=== Task item ===
Please go line by line through the material and copy each one containing the word "isMap".

=== Available data ===
═══

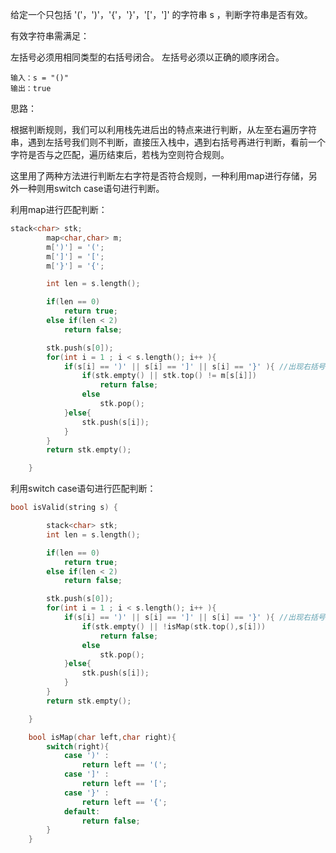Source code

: 给定一个只包括 '('，')'，'{'，'}'，'['，']' 的字符串 s ，判断字符串是否有效。

有效字符串需满足：

左括号必须用相同类型的右括号闭合。
左括号必须以正确的顺序闭合。

```
输入：s = "()"
输出：true
```

思路：

​	根据判断规则，我们可以利用栈先进后出的特点来进行判断，从左至右遍历字符串，遇到左括号我们则不判断，直接压入栈中，遇到右括号再进行判断，看前一个字符是否与之匹配，遍历结束后，若栈为空则符合规则。

这里用了两种方法进行判断左右字符是否符合规则，一种利用map进行存储，另外一种则用switch case语句进行判断。



利用map进行匹配判断：

```c++
stack<char> stk;
        map<char,char> m;
        m[')'] = '(';
        m[']'] = '[';
        m['}'] = '{';

        int len = s.length();

        if(len == 0)
            return true;
        else if(len < 2)
            return false;

        stk.push(s[0]);
        for(int i = 1 ; i < s.length(); i++ ){
            if(s[i] == ')' || s[i] == ']' || s[i] == '}' ){ //出现右括号则判断前一个是否是匹配的左括号
                if(stk.empty() || stk.top() != m[s[i]])
                    return false;
                else
                    stk.pop();
            }else{
                stk.push(s[i]);
            }
        }
        return stk.empty();

    }
```



利用switch case语句进行匹配判断：

```c++
bool isValid(string s) {

        stack<char> stk;
        int len = s.length();

        if(len == 0)
            return true;
        else if(len < 2)
            return false;

        stk.push(s[0]);
        for(int i = 1 ; i < s.length(); i++ ){
            if(s[i] == ')' || s[i] == ']' || s[i] == '}' ){ //出现右括号则判断前一个是否是匹配的左括号
                if(stk.empty() || !isMap(stk.top(),s[i]))
                    return false;
                else
                    stk.pop();
            }else{
                stk.push(s[i]);
            }
        }
        return stk.empty();

    }

    bool isMap(char left,char right){
        switch(right){
            case ')' :
                return left == '(';
            case ']' :
                return left == '[';
            case '}' :
                return left == '{';
            default:
                return false;
        }
    }

```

═══

=== Response to this exercise ===
                if(stk.empty() || !isMap(stk.top(),s[i]))
    bool isMap(char left,char right){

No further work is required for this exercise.